• _Instructions for the task_
What you produce should be every line from the data that includes "subtasks".

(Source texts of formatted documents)

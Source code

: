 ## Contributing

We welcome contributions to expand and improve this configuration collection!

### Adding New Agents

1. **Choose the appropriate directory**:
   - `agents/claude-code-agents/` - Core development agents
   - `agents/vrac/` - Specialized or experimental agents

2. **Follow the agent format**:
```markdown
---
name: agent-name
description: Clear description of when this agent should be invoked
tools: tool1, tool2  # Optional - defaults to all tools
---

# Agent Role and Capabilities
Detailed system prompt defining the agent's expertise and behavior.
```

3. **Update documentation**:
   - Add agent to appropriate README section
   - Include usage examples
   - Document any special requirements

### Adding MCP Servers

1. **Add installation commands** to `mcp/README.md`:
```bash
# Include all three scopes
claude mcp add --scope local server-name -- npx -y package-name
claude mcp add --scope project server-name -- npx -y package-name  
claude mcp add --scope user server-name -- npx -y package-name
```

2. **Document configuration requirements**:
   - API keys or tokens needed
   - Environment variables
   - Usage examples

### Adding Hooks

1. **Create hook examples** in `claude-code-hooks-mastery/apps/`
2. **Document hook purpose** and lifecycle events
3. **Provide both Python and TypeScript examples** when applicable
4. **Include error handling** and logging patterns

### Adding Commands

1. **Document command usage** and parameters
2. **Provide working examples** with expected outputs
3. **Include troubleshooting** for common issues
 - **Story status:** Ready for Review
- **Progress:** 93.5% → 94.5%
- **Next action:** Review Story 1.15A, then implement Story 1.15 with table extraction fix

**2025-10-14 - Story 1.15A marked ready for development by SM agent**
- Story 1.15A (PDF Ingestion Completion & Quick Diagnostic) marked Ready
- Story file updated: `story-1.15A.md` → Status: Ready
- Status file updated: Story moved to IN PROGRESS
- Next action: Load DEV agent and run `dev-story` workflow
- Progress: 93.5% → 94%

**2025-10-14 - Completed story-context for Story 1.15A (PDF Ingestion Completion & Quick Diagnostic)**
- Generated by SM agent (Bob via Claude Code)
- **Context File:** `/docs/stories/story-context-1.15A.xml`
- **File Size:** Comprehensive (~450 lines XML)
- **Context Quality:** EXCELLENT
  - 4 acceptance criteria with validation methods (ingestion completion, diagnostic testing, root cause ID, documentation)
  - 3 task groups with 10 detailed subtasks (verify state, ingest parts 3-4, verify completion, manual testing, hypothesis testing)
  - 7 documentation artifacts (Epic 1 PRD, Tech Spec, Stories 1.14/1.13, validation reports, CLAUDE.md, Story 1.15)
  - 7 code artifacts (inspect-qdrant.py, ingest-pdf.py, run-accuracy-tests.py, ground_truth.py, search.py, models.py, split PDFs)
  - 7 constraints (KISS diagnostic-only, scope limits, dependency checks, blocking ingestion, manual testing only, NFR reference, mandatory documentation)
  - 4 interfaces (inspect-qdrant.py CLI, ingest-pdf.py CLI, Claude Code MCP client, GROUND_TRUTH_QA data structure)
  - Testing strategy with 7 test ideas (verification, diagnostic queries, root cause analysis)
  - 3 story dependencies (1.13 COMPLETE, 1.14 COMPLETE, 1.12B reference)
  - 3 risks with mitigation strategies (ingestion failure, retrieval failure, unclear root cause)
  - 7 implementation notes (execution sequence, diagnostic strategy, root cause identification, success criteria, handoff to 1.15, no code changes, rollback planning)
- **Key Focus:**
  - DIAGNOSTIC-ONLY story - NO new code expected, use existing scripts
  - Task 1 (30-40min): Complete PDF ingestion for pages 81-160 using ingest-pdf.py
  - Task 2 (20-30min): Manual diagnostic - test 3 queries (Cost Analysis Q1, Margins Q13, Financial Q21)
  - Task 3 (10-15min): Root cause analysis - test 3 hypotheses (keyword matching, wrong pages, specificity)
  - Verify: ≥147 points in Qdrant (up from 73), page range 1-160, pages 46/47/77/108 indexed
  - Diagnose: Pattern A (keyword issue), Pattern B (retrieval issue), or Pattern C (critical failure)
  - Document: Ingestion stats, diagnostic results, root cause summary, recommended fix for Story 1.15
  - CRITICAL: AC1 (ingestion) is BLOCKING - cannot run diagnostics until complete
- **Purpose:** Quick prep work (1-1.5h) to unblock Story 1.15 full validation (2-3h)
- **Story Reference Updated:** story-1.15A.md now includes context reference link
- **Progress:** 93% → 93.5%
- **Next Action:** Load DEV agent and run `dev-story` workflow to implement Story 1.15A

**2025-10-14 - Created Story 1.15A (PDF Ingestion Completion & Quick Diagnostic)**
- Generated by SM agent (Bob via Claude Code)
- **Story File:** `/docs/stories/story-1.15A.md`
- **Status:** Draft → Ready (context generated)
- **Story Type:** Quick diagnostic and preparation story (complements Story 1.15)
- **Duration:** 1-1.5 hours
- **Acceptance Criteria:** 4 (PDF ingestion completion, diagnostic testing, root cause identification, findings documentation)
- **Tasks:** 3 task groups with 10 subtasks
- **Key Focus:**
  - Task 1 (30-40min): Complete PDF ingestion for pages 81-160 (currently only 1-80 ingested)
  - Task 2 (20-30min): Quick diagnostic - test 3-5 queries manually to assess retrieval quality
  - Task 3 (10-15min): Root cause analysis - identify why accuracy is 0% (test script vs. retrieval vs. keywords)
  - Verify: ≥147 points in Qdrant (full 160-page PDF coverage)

• _Result_
  - 3 task groups with 10 detailed subtasks (verify state, ingest parts 3-4, verify completion, manual testing, hypothesis testing)
- **Tasks:** 3 task groups with 10 subtasks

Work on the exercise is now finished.